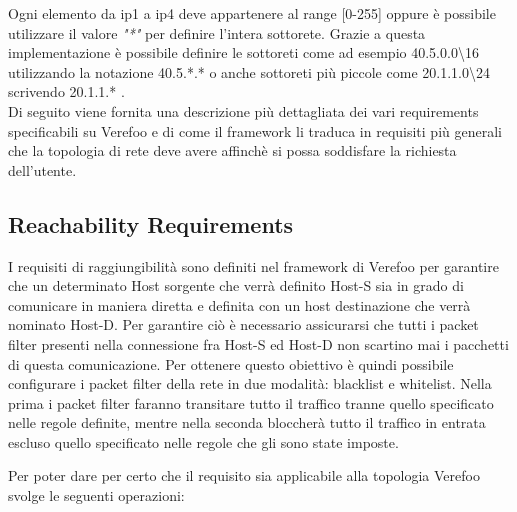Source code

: Ogni elemento da ip1 a ip4 deve appartenere al range [0-255] oppure è possibile utilizzare il valore \textit{"*"} per definire l'intera sottorete.
Grazie a questa implementazione è possibile definire le sottoreti come ad esempio 40.5.0.0\textbackslash16 utilizzando la notazione 40.5.*.* o anche sottoreti
più piccole come 20.1.1.0\textbackslash24 scrivendo 20.1.1.* . \\

Di seguito viene fornita una descrizione più dettagliata dei vari requirements specificabili su Verefoo e di come il framework li traduca in requisiti più generali che la topologia
di rete deve avere affinchè si possa soddisfare la richiesta dell'utente.

\subsection{Reachability Requirements}

I requisiti di raggiungibilità sono definiti nel framework di Verefoo per garantire che un determinato Host sorgente che verrà definito Host-S sia 
in grado di comunicare in maniera diretta e definita con un host destinazione che verrà nominato Host-D. Per garantire ciò è necessario assicurarsi che tutti i 
packet filter presenti nella connessione fra Host-S ed Host-D non scartino mai i pacchetti di questa comunicazione. Per ottenere questo obiettivo è quindi possibile
configurare i packet filter della rete in due modalità: blacklist e whitelist. Nella prima i packet filter faranno transitare tutto il traffico tranne quello specificato
nelle regole definite, mentre nella seconda bloccherà tutto il traffico in entrata escluso quello specificato nelle regole che gli sono state imposte.

Per poter dare per certo che il requisito sia applicabile alla topologia Verefoo svolge le seguenti operazioni\cite{cit2}:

§ **Brief**
Return all lines of the material above in which the word "topologia" occurs.

§ **The completed task**
Di seguito viene fornita una descrizione più dettagliata dei vari requirements specificabili su Verefoo e di come il framework li traduca in requisiti più generali che la topologia
Per poter dare per certo che il requisito sia applicabile alla topologia Verefoo svolge le seguenti operazioni\cite{cit2}:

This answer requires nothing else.